You see, in a matter of hours, They Might Be Giants was going to play at the zoo. Woodland Park Zoo offers a variety of concerts throughout the summer in the North Meadow ("ZooTunes") as a zoo fundraiser. Mom had told me about it at the beginning of the summer, and I didn’t follow up on it because I didn’t think any of the bands would be bands I’d want to go out of my way to see. I was sorry.
The concert was completely sold out weeks before I even knew They Might Be Giants was coming to town. Completely. naruvonwilkins managed to get tickets for the Vancouver concert, but I didn’t want to (and didn’t have the time to) go way up there for the show, and besides, I wanted to go to the zoo concert. I was desolate. And there, in front of the kookaburras and the wallabies, I mourned.
It was at this point that Mom administered a swift kick to my depression. "Just stay here and sneak over the fence." She advised (or, alternatively, yelling over to the band, who we could see not far away, next to their motorhome by the band shell). She was so insistent that I just stick around and try to weasel my way in somehow that I finally capitulated, and she left the zoo without me. I had only Dad’s digital camera, a $20, and some my debit card.

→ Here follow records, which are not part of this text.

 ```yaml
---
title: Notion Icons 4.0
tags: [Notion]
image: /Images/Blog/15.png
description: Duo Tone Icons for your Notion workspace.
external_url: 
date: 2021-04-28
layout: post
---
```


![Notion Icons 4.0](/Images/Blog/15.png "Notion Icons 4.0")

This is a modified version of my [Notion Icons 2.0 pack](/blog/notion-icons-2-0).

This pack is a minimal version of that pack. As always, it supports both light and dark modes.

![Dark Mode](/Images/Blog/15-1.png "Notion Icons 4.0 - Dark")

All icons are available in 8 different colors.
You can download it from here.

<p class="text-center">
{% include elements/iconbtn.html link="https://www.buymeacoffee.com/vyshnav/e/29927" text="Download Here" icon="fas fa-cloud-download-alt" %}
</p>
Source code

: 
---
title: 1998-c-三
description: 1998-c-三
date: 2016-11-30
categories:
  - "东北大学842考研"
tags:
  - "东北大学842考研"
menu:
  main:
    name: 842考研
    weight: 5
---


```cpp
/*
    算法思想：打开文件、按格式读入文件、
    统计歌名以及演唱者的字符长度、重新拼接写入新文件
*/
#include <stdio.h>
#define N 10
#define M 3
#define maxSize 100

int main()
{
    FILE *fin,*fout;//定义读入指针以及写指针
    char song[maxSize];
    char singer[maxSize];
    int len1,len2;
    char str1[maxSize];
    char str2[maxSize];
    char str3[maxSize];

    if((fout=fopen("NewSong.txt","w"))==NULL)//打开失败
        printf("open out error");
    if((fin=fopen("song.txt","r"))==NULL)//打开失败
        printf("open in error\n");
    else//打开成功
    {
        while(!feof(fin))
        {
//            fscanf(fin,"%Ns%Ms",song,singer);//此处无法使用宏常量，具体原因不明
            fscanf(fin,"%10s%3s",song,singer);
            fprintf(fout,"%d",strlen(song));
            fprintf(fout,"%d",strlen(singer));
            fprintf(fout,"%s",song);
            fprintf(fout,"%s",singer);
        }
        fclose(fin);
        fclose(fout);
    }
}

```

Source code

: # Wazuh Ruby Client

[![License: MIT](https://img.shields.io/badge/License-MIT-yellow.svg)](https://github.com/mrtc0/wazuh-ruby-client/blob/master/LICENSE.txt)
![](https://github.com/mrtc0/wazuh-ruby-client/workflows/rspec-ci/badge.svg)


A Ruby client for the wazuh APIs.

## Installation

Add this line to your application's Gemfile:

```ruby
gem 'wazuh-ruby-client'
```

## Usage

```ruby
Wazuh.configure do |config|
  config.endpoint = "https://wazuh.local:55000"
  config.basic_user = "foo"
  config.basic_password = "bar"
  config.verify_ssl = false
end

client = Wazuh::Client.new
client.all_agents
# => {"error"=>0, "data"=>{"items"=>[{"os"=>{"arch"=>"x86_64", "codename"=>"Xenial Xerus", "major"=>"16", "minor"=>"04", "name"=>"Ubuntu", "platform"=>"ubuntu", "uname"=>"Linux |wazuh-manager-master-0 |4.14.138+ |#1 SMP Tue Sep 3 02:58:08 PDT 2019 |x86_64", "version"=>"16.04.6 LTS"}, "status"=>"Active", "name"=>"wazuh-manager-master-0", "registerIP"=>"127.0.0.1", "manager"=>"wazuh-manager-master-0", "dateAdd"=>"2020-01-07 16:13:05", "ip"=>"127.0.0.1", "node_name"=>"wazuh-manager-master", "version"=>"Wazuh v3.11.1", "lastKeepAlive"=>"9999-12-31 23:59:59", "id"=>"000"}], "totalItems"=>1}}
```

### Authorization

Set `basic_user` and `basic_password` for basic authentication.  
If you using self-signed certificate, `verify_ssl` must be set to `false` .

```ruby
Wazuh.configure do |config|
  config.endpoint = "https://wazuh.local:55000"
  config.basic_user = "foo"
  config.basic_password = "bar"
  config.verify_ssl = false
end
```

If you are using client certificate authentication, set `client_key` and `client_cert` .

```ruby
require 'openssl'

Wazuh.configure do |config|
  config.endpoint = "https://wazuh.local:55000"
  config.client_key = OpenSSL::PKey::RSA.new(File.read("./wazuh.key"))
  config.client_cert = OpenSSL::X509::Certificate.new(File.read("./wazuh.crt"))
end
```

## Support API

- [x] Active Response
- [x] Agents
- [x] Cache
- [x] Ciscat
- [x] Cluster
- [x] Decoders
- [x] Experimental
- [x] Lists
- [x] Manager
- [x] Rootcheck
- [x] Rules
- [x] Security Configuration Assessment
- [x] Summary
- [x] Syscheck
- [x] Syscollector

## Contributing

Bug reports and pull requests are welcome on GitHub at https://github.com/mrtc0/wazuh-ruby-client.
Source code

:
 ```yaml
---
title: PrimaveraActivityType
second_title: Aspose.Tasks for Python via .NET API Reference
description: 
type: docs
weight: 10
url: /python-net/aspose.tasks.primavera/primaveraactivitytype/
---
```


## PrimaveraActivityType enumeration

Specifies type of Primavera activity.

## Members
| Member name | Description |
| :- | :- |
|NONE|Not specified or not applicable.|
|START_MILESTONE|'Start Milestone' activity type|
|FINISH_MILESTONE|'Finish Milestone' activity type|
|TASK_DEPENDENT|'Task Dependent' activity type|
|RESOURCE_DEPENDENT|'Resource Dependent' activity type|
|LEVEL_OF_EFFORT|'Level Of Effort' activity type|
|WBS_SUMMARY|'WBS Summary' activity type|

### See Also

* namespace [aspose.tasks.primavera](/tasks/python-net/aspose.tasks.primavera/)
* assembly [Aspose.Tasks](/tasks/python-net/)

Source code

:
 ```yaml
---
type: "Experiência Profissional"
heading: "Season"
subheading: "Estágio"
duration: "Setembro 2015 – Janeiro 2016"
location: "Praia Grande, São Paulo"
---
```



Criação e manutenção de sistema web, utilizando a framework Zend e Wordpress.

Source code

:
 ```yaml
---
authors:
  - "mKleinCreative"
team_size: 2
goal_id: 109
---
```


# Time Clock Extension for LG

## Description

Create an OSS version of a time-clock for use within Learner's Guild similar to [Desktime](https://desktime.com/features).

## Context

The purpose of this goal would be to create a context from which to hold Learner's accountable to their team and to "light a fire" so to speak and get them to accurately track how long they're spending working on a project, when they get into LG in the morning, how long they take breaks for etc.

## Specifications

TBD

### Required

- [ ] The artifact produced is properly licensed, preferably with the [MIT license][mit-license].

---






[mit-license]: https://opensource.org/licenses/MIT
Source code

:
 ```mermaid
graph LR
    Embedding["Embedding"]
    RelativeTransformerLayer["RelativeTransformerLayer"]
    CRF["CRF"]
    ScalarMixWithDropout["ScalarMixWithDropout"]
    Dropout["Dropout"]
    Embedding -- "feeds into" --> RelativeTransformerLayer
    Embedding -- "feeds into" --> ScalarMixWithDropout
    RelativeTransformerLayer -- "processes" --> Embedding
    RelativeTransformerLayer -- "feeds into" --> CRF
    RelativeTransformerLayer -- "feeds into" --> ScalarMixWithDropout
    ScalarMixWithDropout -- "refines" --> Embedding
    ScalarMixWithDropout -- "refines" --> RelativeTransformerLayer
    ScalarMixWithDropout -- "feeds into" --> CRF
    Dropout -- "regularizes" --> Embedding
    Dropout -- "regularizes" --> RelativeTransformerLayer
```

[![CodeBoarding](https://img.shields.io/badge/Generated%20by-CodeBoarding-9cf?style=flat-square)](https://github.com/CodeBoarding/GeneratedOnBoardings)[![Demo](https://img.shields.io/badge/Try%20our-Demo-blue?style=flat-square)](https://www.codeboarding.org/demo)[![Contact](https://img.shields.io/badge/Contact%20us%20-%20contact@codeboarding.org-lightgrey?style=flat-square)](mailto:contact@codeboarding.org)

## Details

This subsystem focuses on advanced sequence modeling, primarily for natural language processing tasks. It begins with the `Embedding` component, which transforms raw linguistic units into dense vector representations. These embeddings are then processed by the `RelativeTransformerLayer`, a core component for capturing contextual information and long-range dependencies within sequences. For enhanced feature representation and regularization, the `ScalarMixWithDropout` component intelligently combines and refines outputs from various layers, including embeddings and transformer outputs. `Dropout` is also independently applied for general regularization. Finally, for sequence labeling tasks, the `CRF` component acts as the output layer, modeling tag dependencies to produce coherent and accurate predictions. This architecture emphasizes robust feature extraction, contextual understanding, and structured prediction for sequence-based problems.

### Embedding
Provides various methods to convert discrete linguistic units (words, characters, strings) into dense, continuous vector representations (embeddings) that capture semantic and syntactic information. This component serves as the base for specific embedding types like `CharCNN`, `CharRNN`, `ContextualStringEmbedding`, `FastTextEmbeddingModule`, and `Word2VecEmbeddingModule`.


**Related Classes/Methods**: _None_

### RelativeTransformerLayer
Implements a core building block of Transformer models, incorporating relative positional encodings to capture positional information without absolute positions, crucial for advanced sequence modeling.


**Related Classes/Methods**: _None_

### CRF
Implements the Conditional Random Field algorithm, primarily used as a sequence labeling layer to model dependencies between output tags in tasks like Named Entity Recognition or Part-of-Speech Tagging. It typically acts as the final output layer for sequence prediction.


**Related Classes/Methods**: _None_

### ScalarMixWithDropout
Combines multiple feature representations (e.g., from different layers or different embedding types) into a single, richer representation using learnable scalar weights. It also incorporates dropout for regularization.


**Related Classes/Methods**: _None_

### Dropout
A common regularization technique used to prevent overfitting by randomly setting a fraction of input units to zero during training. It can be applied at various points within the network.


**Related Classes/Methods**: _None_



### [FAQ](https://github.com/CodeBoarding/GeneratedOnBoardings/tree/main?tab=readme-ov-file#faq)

So, I wandered down through the Northern Trail exhibit and moped. I moped around the wolves, moped around the grizzlies, moped around the black-billed magpies (yes, we have them in our zoo), and moped around the elk. I moped.
Then I went back up to the north meadow, sat on a bench that overlooked the now-empty lawn, and…moped. Convieniently, there were several security guards standing around nearby. One had a radio on. At some point, I overheard “kchhhhhhhhhhhhh…set up Will Call Booth…kchhhhhhhh…North Entrance…kchhhhhhh.” Will Call booth? There’s a Will Call booth?
I hustled up to the North Entrance and told a sympathetic zoo employee my long sad tale of woe. Because he was bored, he tried to confirm my claim that there were no tickets to be had anywhere on the internet, and I was right. He stamped my hand, and advised me to go check out the Will Call table, just across the crosswalk in the parking lot. I did. I found only a sign, an empty table, and an empty chair. I sat in front of it and moped.
Five minutes later, a frantic dad pulling two little girls in a wagon comes jogging out of the zoo (the employee I talked to having directed him to me) and said “are you looking for tickets to the concert.” Yes. YES I WAS. But he had two tickets that he wanted to sell as a pair, and so I was bereft, and again, moping.
But five minutes after THAT, another guy came out of the zoo with spare tickets he was happy to sell off singly, and I WAS IN. I had only $20 on me, and the tickets were $19. How slap-happy lucky is that? He fumbled in his pockets for change, which I laughed off, then gave the startled man a huge bear hug and bounded into the zoo, oozing glee from every pore.